The Linux perf tool was originally written to allow access to the performance monitoring hardware that counts hardware events, such as instructions executed, processor cycles, and cache misses. However, it can also be used to count software events, which can be useful in gauging how frequently some part of the system software is executed.
Recently, someone at Red Hat asked whether there was a way to get a count of system calls being executed on the system. The kernel has a predefined software trace point, raw_syscalls:sys_enter, which collects that exact information. It counts each time a system call is made. To use the trace point events, the perf command needs to be run as root.

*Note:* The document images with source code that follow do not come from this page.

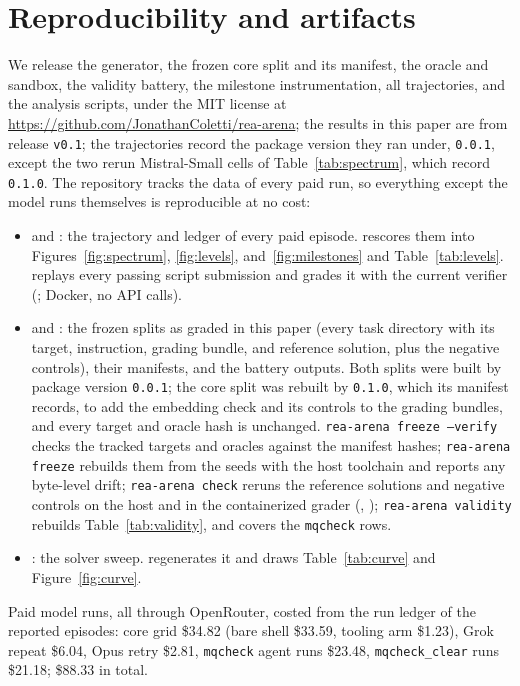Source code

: \documentclass[10pt]{article}
\newcommand{\code}[1]{\texttt{#1}}
\begin{document}
\section{Reproducibility and artifacts}
\label{sec:repro}

We release the generator, the frozen core split and its manifest, the oracle and sandbox, the
validity battery, the milestone instrumentation, all trajectories, and the analysis scripts, under
the MIT license at \url{https://github.com/JonathanColetti/rea-arena}; the results in this paper
are from release \code{v0.1}; the trajectories record the package version they ran under,
\code{0.0.1}, except the two rerun Mistral-Small cells of Table~\ref{tab:spectrum}, which record
\code{0.1.0}. The repository tracks the data of every paid run, so everything
except the model runs themselves is reproducible at no cost:
\begingroup\sloppy
\begin{itemize}
\item {} and : the trajectory and ledger of every paid
episode.  rescores them into Figures~\ref{fig:spectrum},
\ref{fig:levels}, and~\ref{fig:milestones} and Table~\ref{tab:levels}.
 replays every passing script submission and grades it with
the current verifier (; Docker, no API calls).
\item {} and : the frozen splits as graded in this
paper (every task directory with its target, instruction, grading bundle, and reference solution,
plus the negative controls), their manifests, and the battery outputs. Both splits were built by
package version \code{0.0.1}; the core split was rebuilt by \code{0.1.0}, which its manifest
records, to add the embedding check and its controls to the grading bundles, and every target
and oracle hash is unchanged. \code{rea-arena freeze --verify} checks
the tracked targets and oracles against the manifest hashes; \code{rea-arena freeze} rebuilds them
from the seeds with the host toolchain and reports any byte-level drift; \code{rea-arena check}
reruns the reference solutions and negative controls on the host and in the containerized grader
(, ); \code{rea-arena validity} rebuilds
Table~\ref{tab:validity}, and  covers the \code{mqcheck} rows.
\item {}: the solver sweep.
 regenerates it and
 draws Table~\ref{tab:curve} and Figure~\ref{fig:curve}.
\end{itemize}
\endgroup
Paid model runs, all through OpenRouter, costed from the run ledger of the reported episodes:
core grid \$34.82 (bare shell \$33.59, tooling arm \$1.23), Grok repeat \$6.04, Opus retry \$2.81,
\code{mqcheck} agent runs \$23.48,
\code{mqcheck\_clear} runs \$21.18; \$88.33 in total.
\end{document}

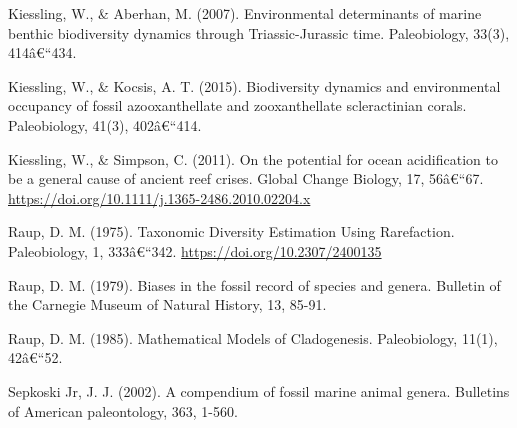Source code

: \documentclass[]{article}
\begin{document}
Kiessling, W., \& Aberhan, M. (2007). Environmental determinants of
marine benthic biodiversity dynamics through Triassic-Jurassic time.
Paleobiology, 33(3), 414â€``434.

Kiessling, W., \& Kocsis, A. T. (2015). Biodiversity dynamics and
environmental occupancy of fossil azooxanthellate and zooxanthellate
scleractinian corals. Paleobiology, 41(3), 402â€``414.

Kiessling, W., \& Simpson, C. (2011). On the potential for ocean
acidification to be a general cause of ancient reef crises. Global
Change Biology, 17, 56â€``67.
\url{https://doi.org/10.1111/j.1365-2486.2010.02204.x}

Raup, D. M. (1975). Taxonomic Diversity Estimation Using Rarefaction.
Paleobiology, 1, 333â€``342. \url{https://doi.org/10.2307/2400135}

Raup, D. M. (1979). Biases in the fossil record of species and genera.
Bulletin of the Carnegie Museum of Natural History, 13, 85-91.

Raup, D. M. (1985). Mathematical Models of Cladogenesis. Paleobiology,
11(1), 42â€``52.

Sepkoski Jr, J. J. (2002). A compendium of fossil marine animal genera.
Bulletins of American paleontology, 363, 1-560.
\end{document}
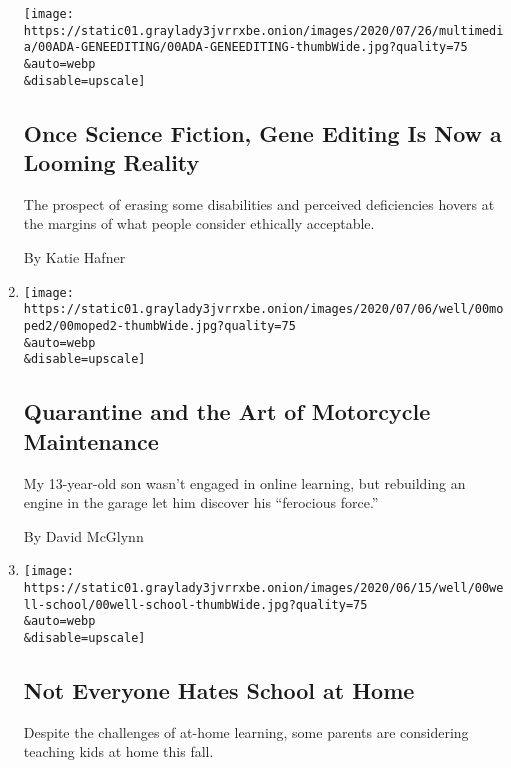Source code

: \begin{enumerate}
  \texttt{[image: https://static01.graylady3jvrrxbe.onion/images/2020/07/26/multimedia/00ADA-GENEEDITING/00ADA-GENEEDITING-thumbWide.jpg?quality=75\\\&auto=webp\\\&disable=upscale]}

  \hypertarget{once-science-fiction-gene-editing-is-now-a-looming-reality}{%
  \subsection{Once Science Fiction, Gene Editing Is Now a Looming
  Reality}\label{once-science-fiction-gene-editing-is-now-a-looming-reality}}

  The prospect of erasing some disabilities and perceived deficiencies
  hovers at the margins of what people consider ethically acceptable.

  By Katie Hafner
\item
  \href{/2020/07/21/well/family/moped-quarantine-middle-school.html}{}

  \texttt{[image: https://static01.graylady3jvrrxbe.onion/images/2020/07/06/well/00moped2/00moped2-thumbWide.jpg?quality=75\\\&auto=webp\\\&disable=upscale]}

  \hypertarget{quarantine-and-the-art-of-motorcycle-maintenance}{%
  \subsection{Quarantine and the Art of Motorcycle
  Maintenance}\label{quarantine-and-the-art-of-motorcycle-maintenance}}

  My 13-year-old son wasn't engaged in online learning, but rebuilding
  an engine in the garage let him discover his ``ferocious force.''

  By David McGlynn
\item
  \href{/2020/07/16/well/family/not-everyone-hates-school-at-home.html}{}

  \texttt{[image: https://static01.graylady3jvrrxbe.onion/images/2020/06/15/well/00well-school/00well-school-thumbWide.jpg?quality=75\\\&auto=webp\\\&disable=upscale]}

  \hypertarget{not-everyone-hates-school-at-home}{%
  \subsection{Not Everyone Hates School at
  Home}\label{not-everyone-hates-school-at-home}}

  Despite the challenges of at-home learning, some parents are
  considering teaching kids at home this fall.


\end{enumerate}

The following code will give system-wide count (-a option) of system calls (-e raw_syscalls:sys_enter) every second (-I 1000):
# perf stat -a -e raw_syscalls:sys_enter -I 1000
# time counts unit events
1.000640941 1,250 raw_syscalls:sys_enter
2.001183785 1,901 raw_syscalls:sys_enter
3.001601593 1,922 raw_syscalls:sys_enter
The raw_syscalls:sys_enter trace point is just one predefined trace point event in the kernel. To list the other 1000+ predefined trace points events, run the following as root:
# perf list tracepoint List of pre-defined events (to be used in -e): block:block_bio_backmerge [Tracepoint event] block:block_bio_bounce [Tracepoint event] block:block_bio_complete [Tracepoint event] block:block_bio_frontmerge [Tracepoint event] block:block_bio_queue [Tracepoint event] block:block_bio_remap [Tracepoint event] block:block_dirty_buffer [Tracepoint event] block:block_getrq [Tracepoint event] block:block_plug [Tracepoint event] ...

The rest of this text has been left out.